Si tu masonería se sostiene porque otros la validan, porque te entregaron una carta, porque firmas al pie de antiguos pergaminos, no has edificado un templo: has construido tu propia cárcel, decorada con símbolos que no comprendes.
No es la logia la que te hace masón.
No es el reconocimiento de otros lo que te hace libre.
Es la manera en que, en el silencio de tu propia conciencia, enfrentas la terrible pregunta: ¿Quién soy yo sin mis cadenas?
“Muchos buscan ser aceptados en la masonería; pocos buscan ser dignos de ella.”
Tarde o temprano, hermano, toda la parafernalia se derrumba.
Tarde o temprano, el ritual deja de ser conmovedor.

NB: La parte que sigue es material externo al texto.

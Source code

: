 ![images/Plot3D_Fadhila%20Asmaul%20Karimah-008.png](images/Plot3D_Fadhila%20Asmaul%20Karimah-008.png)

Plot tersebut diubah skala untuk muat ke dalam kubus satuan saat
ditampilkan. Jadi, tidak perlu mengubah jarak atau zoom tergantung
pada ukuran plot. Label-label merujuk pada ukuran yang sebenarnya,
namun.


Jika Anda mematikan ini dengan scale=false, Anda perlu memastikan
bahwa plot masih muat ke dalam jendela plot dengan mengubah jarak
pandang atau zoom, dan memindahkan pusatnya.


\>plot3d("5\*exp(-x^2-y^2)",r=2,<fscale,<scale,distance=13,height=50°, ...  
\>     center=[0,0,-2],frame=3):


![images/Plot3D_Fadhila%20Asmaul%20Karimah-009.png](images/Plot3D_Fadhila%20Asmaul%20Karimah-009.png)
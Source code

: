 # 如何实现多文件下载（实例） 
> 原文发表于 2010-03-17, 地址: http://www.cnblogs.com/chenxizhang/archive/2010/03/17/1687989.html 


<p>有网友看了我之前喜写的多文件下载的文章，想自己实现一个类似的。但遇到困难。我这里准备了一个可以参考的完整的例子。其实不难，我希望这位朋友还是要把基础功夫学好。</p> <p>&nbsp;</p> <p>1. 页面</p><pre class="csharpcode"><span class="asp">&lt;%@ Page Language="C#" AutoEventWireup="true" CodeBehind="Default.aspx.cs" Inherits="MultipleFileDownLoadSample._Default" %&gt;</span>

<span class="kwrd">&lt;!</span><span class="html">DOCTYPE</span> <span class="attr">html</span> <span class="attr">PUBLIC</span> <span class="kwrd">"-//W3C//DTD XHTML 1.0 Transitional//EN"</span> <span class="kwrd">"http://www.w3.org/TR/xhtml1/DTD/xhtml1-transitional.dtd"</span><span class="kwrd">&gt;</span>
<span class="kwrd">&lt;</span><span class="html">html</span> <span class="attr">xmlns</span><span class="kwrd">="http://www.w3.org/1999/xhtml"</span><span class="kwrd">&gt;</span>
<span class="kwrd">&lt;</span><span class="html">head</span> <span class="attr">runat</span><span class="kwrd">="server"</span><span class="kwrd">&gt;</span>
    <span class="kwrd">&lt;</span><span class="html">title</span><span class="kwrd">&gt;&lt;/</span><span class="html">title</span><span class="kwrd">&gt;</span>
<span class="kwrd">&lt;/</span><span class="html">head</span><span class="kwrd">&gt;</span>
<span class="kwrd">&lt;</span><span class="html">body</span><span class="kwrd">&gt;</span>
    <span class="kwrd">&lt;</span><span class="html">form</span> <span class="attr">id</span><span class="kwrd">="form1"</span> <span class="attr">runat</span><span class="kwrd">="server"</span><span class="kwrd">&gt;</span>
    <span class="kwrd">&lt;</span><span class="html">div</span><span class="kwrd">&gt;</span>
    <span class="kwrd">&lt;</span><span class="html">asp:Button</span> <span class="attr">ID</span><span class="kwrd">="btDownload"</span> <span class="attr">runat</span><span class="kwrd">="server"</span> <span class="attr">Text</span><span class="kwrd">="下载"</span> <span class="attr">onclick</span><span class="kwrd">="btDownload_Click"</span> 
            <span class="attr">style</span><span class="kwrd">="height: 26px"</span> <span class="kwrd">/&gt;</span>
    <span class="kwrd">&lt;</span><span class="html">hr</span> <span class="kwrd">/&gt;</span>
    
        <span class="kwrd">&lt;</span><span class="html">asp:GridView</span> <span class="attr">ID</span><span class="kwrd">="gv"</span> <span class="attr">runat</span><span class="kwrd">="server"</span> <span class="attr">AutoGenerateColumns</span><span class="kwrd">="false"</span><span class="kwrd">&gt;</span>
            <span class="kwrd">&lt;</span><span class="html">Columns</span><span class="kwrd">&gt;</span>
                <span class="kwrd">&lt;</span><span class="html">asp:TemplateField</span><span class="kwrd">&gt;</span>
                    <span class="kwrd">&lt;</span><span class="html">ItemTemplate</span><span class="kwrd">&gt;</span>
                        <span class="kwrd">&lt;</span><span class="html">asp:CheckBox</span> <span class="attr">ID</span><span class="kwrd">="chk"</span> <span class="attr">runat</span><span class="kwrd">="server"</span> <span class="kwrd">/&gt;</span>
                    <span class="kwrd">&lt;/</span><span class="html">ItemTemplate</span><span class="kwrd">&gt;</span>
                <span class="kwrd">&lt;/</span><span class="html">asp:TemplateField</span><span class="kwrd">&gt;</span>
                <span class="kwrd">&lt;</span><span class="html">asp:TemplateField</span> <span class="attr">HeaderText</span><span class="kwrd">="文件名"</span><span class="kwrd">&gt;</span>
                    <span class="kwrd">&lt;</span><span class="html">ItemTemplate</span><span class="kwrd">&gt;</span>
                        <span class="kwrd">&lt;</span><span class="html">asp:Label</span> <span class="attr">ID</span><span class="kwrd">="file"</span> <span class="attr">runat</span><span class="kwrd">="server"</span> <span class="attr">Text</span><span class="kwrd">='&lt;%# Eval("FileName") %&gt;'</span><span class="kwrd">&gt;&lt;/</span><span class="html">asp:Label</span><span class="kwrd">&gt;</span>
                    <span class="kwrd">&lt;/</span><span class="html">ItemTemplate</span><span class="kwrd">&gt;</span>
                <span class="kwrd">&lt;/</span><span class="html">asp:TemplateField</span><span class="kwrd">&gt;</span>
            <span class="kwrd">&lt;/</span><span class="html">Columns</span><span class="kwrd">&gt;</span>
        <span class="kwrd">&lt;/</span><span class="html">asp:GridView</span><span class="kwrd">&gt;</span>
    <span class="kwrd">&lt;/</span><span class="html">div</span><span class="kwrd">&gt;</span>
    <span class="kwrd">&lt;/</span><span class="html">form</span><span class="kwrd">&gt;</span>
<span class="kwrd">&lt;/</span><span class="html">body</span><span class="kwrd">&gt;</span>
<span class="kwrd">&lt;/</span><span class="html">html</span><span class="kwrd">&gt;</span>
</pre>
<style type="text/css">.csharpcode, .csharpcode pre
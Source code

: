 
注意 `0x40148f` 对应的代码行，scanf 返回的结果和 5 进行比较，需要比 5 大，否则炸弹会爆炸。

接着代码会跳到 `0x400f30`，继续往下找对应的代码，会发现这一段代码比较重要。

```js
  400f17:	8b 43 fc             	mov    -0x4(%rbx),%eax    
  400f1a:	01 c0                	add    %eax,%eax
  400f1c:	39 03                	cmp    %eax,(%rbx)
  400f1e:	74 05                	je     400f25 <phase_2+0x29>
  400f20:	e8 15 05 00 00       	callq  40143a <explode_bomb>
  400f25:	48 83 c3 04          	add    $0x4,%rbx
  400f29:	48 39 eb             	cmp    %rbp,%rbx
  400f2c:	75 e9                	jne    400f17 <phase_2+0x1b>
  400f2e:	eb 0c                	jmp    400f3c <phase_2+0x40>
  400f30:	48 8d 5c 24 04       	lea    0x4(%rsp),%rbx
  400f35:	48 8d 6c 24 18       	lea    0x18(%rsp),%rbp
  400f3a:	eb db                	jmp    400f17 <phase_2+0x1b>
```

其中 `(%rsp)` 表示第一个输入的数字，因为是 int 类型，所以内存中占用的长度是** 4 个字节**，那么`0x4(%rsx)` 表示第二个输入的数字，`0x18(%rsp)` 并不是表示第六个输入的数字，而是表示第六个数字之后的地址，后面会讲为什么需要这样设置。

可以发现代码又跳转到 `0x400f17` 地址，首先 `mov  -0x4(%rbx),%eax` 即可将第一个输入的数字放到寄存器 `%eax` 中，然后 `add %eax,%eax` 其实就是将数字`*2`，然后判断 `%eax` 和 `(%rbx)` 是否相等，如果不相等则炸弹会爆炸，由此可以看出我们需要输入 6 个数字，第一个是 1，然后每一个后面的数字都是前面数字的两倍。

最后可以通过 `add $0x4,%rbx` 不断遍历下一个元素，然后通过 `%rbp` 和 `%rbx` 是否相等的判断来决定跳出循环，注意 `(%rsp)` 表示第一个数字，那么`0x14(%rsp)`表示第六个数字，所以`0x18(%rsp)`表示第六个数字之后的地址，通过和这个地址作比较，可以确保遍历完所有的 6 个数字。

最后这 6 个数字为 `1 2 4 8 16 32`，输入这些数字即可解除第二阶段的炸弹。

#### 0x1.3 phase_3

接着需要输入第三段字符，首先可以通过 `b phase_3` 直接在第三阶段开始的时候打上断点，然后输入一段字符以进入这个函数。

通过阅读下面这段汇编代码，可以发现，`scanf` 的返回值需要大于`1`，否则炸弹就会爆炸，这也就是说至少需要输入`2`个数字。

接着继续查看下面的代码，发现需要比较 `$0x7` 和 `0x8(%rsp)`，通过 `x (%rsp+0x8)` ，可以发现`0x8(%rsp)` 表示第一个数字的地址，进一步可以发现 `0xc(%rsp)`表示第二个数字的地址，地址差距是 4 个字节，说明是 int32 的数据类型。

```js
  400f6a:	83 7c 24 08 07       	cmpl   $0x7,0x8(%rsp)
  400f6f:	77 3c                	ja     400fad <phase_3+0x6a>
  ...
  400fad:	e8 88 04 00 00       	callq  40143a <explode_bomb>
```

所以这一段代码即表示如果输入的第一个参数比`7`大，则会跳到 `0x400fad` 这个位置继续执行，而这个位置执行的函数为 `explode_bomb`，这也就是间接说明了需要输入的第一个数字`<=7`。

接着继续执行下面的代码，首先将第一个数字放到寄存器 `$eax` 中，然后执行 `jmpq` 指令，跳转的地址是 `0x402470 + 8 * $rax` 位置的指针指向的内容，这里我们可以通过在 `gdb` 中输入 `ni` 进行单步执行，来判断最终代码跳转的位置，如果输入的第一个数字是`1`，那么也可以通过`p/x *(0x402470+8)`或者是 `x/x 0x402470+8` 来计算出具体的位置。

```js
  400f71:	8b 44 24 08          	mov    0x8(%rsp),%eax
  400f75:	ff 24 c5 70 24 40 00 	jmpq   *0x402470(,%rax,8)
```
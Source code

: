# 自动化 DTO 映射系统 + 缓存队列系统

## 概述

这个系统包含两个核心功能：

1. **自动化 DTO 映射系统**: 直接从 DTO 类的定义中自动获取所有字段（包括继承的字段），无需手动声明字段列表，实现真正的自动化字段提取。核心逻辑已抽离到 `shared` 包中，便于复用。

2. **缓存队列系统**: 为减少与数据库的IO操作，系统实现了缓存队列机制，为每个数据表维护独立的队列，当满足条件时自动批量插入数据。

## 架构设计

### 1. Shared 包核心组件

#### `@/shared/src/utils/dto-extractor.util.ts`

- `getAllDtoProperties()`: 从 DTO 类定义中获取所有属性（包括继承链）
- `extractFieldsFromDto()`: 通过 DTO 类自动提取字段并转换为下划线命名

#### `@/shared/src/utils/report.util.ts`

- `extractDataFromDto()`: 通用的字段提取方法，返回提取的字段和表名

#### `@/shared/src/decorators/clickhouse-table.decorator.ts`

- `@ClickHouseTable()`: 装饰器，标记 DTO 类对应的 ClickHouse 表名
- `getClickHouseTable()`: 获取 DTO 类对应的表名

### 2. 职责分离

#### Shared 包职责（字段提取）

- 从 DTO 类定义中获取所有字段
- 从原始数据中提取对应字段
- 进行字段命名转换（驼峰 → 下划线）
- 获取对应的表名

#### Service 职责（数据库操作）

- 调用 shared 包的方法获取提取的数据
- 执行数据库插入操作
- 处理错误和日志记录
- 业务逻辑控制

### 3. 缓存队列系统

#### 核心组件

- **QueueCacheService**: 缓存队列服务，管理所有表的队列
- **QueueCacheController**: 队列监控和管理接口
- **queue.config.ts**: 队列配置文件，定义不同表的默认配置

Tarde o temprano, los viejos títulos se desvanecen, las medallas se oxidan, las cartas de reconocimiento se pudren en un cajón olvidado.
Y solo quedas tú.
Frente al espejo.
Frente a tu propia alma, desnuda, sin nadie que la aplauda ni la valide.
Ese día, y solo ese día, sabrás si tu andar en la masonería fue un acto de liberación…
o si simplemente pasaste tu vida cambiando unas cadenas por otras más brillantes.
Y si esa reflexión te incomoda, si te irrita, si te indigna,
entonces tal vez —solo tal vez— estés empezando a despertar.